The main contention in the appeal was that
the Tribunal was not justified in imposing on the company a gratuity scheme at
a time when it had already ceased to carry on its business.
Held that the gratuity schemes are always
made in the expectation of the industry continuing to function for a long time
to come and hence the Industrial Court acted wrongly in framing any gratuity
scheme for payment of gratuity by the company to its employees, Indian Hume
Pipe Co. v. Its Workmen, , 2 S. C. R. 32 and Bharatkhand Textile Mfg.,
Co., Ltd. v. Textile Labour Association,  3 S.C.R. 329, distinguished.
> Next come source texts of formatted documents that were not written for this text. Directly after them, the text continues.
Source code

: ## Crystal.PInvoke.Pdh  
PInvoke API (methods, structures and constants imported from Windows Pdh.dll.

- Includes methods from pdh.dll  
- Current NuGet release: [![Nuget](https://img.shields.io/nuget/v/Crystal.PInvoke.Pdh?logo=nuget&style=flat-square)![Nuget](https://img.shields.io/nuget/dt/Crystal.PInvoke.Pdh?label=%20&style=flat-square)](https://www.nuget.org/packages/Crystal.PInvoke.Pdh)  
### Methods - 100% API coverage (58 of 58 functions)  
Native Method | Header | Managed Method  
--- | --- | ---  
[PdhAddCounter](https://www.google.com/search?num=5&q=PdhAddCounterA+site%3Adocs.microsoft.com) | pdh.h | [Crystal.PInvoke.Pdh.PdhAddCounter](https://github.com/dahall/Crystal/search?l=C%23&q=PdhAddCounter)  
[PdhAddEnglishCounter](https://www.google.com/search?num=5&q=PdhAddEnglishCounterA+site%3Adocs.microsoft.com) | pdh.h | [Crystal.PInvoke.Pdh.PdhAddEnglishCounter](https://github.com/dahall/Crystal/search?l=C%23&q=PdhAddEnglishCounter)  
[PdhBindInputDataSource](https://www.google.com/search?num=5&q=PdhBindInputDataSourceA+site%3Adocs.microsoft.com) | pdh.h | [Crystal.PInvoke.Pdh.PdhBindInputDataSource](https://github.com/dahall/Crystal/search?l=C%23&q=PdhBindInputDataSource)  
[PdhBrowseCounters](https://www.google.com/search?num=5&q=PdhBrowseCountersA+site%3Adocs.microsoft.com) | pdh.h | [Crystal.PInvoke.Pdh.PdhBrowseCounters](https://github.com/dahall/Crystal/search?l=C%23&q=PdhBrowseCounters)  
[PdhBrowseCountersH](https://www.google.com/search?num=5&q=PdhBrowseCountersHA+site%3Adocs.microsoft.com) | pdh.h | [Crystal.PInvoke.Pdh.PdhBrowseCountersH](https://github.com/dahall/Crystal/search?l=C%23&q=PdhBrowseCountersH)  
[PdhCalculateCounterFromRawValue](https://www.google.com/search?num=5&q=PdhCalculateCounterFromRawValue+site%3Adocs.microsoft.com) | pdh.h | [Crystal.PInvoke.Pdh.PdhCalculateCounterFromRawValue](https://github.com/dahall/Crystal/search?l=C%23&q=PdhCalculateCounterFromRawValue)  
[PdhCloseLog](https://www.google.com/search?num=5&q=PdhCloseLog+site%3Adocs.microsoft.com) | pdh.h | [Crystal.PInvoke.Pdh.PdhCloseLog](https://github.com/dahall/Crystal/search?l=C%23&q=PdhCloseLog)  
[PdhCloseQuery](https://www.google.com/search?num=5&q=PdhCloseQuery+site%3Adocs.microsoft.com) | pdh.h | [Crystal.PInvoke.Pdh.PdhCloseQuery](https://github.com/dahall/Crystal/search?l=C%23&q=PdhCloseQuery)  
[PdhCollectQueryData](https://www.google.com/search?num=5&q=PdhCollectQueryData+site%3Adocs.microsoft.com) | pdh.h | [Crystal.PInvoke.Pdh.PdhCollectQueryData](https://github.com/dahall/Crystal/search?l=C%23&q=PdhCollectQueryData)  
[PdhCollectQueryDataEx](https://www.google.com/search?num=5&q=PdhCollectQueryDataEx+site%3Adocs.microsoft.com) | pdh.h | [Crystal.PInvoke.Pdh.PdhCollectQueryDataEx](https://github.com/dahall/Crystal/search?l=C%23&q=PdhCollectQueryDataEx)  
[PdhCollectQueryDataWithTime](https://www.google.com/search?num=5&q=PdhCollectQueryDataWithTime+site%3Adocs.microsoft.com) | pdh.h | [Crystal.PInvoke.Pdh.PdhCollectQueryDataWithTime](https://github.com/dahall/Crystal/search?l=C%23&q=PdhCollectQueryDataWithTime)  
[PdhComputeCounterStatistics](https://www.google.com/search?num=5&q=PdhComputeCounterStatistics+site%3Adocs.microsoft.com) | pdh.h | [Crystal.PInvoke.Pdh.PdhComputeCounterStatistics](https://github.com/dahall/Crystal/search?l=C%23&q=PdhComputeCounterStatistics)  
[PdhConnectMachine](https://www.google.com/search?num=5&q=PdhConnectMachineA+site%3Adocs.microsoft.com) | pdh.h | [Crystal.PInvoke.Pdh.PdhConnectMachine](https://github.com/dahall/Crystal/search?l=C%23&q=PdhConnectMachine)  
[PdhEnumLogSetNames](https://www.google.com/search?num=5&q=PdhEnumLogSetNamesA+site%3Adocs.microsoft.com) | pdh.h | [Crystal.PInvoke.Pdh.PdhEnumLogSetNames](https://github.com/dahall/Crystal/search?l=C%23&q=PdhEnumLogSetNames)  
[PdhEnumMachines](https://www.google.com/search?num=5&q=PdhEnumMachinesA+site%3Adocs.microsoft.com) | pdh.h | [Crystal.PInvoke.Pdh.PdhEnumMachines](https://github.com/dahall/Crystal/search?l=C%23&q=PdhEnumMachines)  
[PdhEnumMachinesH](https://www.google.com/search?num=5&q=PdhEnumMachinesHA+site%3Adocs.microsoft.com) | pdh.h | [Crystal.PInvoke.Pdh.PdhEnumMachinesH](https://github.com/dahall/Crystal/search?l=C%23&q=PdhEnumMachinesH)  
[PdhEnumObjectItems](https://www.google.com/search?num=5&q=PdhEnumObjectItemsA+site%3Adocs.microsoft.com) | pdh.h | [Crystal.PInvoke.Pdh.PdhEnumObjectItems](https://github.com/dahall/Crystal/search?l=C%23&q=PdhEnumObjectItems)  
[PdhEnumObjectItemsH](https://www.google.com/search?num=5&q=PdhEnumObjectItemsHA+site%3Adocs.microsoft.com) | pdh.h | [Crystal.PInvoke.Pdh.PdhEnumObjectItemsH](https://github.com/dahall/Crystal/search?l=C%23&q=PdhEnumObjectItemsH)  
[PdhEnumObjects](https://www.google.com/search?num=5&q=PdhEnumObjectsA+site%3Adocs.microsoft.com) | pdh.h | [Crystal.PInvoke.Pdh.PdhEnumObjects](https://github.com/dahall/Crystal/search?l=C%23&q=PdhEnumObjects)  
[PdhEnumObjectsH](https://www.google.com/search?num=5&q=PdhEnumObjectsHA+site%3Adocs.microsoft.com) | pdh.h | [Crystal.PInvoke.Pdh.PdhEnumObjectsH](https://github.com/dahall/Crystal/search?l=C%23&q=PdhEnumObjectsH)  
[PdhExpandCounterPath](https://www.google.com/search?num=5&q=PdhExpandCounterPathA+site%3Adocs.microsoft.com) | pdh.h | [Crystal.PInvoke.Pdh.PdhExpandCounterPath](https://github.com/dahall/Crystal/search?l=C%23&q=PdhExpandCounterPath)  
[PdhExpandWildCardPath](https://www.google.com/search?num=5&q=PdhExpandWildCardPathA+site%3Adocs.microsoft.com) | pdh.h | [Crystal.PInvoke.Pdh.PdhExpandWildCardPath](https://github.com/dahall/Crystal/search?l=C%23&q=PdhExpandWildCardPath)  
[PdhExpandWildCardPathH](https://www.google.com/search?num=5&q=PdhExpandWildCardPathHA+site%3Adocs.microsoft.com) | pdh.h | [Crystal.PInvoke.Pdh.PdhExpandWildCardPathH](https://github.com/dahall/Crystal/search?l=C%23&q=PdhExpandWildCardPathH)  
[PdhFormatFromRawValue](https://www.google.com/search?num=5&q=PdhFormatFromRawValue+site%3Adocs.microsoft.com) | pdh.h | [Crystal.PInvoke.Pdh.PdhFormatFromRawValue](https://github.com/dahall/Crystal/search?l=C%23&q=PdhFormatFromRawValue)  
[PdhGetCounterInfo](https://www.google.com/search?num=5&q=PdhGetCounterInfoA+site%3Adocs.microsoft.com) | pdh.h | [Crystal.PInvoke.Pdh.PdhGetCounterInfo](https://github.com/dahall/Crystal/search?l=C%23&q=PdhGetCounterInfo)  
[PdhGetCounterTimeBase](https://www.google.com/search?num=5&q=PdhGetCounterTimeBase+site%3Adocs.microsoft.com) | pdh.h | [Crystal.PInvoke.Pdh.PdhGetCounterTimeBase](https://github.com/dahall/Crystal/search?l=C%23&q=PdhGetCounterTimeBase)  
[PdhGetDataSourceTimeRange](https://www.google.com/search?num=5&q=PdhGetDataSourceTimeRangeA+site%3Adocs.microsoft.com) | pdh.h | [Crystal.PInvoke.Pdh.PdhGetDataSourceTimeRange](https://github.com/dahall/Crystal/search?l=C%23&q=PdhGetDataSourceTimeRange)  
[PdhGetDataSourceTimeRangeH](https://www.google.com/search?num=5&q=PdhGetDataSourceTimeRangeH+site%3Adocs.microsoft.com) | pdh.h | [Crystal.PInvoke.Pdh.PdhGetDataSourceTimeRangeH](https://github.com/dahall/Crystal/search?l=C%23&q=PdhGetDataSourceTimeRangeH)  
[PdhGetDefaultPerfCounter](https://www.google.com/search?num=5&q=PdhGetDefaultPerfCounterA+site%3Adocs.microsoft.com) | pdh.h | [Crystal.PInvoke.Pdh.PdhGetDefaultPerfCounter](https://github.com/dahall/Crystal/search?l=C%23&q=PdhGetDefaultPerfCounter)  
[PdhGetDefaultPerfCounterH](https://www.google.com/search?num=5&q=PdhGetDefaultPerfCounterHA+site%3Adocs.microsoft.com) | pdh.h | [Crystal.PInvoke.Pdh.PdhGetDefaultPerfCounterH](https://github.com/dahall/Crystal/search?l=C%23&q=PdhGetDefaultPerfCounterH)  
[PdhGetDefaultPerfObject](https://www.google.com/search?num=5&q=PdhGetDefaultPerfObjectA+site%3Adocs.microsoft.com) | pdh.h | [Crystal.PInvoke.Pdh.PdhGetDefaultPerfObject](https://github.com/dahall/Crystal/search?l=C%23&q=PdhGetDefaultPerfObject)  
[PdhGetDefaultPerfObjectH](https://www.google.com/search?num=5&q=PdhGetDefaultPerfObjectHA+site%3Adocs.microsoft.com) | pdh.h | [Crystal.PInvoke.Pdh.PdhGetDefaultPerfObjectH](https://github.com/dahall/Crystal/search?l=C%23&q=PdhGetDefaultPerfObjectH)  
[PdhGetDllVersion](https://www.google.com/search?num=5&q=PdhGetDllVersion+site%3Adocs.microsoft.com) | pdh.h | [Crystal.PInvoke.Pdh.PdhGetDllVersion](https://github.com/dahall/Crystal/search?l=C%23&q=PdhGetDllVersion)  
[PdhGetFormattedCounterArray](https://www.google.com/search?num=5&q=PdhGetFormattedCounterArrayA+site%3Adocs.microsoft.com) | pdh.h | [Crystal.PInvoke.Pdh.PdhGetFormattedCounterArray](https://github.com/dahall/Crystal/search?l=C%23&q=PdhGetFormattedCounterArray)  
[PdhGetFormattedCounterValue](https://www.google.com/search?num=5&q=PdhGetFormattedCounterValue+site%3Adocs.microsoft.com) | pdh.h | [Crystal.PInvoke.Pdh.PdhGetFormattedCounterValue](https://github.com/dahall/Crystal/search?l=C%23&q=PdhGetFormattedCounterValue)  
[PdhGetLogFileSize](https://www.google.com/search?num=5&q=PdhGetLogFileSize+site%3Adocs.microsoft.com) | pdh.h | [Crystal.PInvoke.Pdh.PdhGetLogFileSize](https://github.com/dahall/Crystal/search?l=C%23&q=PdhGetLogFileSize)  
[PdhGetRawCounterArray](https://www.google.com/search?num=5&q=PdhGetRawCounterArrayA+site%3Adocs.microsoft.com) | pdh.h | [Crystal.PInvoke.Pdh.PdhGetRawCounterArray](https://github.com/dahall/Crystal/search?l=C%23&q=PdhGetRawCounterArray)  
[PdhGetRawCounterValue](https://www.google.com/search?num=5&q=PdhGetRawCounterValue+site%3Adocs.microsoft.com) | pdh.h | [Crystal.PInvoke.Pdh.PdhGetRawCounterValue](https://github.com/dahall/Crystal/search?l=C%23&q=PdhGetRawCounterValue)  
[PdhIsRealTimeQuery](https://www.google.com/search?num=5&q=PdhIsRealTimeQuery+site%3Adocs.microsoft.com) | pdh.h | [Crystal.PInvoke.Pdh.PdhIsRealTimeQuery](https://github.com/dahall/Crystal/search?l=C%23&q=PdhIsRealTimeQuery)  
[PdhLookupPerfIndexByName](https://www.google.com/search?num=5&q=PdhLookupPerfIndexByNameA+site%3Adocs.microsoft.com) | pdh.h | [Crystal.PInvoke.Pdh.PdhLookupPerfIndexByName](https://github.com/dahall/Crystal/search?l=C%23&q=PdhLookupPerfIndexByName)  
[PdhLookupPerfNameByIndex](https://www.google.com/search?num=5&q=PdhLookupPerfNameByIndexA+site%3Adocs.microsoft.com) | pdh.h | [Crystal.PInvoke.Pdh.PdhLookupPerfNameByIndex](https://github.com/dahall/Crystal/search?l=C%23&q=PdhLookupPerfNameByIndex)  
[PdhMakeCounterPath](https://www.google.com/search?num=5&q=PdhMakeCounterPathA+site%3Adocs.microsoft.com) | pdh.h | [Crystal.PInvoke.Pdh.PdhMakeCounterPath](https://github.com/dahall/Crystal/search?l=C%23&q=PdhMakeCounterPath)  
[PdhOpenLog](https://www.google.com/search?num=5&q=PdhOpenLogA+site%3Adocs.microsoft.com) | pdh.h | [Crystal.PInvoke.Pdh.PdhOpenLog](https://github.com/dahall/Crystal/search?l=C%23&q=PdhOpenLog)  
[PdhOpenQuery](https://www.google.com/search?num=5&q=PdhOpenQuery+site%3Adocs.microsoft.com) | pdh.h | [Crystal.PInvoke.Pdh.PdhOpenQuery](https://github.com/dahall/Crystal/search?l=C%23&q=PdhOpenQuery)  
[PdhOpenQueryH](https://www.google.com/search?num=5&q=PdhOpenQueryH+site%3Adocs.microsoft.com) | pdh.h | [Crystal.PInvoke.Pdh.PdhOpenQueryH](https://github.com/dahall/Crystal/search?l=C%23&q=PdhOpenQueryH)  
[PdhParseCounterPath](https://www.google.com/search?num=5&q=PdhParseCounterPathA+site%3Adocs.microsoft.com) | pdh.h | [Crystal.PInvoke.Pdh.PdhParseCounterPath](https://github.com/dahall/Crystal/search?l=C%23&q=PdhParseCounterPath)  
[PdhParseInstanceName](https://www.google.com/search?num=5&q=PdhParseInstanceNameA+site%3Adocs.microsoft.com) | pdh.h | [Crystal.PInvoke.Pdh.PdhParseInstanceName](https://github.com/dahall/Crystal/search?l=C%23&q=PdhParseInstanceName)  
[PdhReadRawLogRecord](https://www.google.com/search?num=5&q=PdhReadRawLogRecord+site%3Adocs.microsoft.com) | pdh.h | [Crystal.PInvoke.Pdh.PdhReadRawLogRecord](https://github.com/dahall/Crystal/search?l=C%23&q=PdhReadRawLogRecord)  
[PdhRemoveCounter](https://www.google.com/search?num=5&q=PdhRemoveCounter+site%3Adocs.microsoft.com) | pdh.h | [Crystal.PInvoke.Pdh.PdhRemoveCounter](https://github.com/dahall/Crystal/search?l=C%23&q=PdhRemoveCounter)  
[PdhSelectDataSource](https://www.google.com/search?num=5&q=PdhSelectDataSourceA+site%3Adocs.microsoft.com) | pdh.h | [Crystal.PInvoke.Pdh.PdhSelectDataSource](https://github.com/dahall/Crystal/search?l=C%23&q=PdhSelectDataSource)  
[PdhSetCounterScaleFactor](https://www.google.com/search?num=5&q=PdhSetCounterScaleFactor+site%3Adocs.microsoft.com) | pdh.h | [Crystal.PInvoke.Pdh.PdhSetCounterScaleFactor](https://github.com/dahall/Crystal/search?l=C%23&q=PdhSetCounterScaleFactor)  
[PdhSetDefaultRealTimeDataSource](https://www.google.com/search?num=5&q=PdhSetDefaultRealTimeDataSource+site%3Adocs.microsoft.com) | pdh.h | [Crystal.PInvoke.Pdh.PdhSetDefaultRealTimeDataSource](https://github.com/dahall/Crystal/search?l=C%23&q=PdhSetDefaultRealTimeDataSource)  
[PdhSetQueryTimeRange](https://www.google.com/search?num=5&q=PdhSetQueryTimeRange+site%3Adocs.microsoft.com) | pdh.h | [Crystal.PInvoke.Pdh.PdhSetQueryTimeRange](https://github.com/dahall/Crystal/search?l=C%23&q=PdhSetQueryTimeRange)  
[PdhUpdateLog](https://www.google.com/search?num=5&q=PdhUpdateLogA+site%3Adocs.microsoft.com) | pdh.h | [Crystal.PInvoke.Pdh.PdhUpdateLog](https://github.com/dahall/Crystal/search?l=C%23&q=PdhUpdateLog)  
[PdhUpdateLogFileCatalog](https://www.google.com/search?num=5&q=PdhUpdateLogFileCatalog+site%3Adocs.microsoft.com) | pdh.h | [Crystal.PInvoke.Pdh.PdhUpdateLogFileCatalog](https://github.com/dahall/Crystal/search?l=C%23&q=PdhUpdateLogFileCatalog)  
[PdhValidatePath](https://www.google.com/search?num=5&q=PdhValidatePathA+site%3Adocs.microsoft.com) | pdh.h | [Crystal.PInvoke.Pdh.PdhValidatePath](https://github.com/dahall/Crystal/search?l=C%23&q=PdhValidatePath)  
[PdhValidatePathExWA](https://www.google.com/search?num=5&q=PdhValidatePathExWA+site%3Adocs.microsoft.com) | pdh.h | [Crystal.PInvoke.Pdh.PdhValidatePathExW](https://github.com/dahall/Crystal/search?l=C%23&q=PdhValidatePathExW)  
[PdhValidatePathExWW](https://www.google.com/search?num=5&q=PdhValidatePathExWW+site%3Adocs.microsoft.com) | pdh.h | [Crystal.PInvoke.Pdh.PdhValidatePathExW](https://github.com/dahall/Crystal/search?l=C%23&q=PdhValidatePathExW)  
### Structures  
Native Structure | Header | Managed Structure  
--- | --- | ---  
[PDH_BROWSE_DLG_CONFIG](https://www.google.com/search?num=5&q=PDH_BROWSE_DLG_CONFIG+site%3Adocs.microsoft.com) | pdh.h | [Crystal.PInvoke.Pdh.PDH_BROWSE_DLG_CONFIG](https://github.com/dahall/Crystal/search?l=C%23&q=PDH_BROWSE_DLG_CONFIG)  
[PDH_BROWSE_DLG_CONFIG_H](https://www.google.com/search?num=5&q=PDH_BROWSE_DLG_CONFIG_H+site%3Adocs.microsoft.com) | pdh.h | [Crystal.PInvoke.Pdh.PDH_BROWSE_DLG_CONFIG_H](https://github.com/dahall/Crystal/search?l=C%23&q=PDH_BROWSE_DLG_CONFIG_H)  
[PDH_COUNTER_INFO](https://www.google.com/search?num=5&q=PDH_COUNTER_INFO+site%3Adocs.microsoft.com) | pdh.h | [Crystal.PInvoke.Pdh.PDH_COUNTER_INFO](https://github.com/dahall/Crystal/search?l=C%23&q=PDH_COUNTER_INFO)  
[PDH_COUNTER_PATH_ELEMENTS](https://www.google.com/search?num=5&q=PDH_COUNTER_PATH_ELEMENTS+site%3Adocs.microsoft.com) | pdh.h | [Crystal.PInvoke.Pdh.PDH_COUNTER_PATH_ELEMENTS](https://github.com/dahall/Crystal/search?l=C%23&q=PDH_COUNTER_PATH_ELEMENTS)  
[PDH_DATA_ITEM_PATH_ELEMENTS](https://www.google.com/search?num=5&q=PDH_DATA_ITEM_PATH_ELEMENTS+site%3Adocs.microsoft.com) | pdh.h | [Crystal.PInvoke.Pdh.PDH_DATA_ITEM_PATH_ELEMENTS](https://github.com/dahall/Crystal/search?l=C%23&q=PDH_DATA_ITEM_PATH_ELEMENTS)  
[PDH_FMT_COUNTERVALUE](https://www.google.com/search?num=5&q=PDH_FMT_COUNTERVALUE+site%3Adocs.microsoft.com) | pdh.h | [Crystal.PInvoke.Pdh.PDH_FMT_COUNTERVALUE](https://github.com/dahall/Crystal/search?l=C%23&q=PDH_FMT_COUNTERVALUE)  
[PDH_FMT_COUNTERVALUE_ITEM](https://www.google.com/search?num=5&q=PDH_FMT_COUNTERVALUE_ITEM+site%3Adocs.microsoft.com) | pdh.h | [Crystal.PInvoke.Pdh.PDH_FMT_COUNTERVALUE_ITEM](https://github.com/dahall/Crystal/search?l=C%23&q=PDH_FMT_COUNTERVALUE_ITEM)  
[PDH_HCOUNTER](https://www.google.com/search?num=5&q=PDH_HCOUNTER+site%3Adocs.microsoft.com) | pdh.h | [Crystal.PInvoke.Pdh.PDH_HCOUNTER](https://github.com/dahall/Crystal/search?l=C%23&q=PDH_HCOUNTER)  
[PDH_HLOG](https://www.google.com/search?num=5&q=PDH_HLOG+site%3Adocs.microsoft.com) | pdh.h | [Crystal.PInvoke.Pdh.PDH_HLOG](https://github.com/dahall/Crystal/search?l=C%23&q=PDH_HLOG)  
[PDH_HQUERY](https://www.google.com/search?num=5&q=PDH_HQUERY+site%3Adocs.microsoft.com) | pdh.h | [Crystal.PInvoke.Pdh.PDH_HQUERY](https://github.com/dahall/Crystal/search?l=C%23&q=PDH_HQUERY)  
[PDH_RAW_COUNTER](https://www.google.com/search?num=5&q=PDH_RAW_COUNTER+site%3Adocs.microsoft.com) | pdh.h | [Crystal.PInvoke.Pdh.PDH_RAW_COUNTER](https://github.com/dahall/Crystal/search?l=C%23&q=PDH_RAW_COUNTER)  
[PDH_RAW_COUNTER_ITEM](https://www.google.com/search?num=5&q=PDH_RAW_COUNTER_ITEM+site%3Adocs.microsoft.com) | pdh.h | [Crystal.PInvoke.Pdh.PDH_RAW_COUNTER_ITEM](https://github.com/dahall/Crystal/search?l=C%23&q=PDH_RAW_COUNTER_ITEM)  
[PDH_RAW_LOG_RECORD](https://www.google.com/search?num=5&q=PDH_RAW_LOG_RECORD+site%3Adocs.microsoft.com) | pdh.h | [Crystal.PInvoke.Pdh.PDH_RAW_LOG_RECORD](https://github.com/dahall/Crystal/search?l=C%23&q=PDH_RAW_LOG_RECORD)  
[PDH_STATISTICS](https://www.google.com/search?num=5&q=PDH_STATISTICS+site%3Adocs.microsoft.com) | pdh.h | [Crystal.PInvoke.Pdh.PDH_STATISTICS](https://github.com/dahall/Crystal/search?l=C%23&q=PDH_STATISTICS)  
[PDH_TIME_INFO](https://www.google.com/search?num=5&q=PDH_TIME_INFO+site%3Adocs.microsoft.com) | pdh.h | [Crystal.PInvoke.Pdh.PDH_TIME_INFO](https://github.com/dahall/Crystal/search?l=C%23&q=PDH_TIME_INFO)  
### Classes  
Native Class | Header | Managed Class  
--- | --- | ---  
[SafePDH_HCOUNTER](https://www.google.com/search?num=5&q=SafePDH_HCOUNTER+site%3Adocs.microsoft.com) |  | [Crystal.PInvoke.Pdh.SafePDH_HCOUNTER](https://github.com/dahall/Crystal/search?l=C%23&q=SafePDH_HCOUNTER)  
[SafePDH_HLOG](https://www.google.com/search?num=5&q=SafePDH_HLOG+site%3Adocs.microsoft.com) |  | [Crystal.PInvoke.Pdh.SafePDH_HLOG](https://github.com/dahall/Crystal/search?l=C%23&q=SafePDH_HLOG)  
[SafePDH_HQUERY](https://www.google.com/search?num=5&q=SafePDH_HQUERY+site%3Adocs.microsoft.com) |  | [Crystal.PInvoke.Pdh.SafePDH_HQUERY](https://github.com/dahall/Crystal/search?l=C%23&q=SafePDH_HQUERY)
CIVIL APPELLATE JURISDICTION: Civil Appeal
No. 637 of 1962.
Appeal by special leave from the award dated
April 29, 1961 of the State Industrial Court at Nagpur in Industrial Reference
No. 13 of 1959.
M. C, Setalvad, Vallbhdas Mehta and Sardar
Bahadur, for the appellant.
S.A. Sohni, Swarup Khanduja Lalit Kumar adn
Ganpat Rai, for the respondents.
1963. March 25. The judgment of the Court was
delivered by DAS GUPTA J.-This appeal by,special leave is against an award of
the Industrial Court at Nagpur tinder s. 38 (a) of the Central Provinces and
Berar Industrial Disputes Settlement Act, 1947 dated April 29, 1961. By an
earlier award dated December 4, 1959, the Industrial Court ordered the payment
of gratuity to the employees of the appellant Company on certain rates. The
award was to come into force from December 4, 1959. OD an application by the
Company under Art. 227 of the Constitution, the Nagpur High Court set aside the
industrial Court's order and remanded the matter for reconsideration of the
question after examining the financial condition of the Company. After remand
the Industrial Court took evidence of both parties as regards the financial
condition of the Company and came to the conclusion that the Company was in a
very sound financial position and could easily bear the burden of payment of
gratuity to the extent of Rs. 50,000/or even more.
Accordingly, the Industrial Court made a
fresh award directing the payment of gratuity to the Company's employees at the
rate of 1 month's average wage the average wage to be calculated for the period
December 1, 1-958 to November 30, 1959 to every 515 employee who had to his
credit uninterrupted continuous service of not less than five years on
termination of his service, except by dismissal on account of misconduct. The
award was directed to come into force from April 29,1961.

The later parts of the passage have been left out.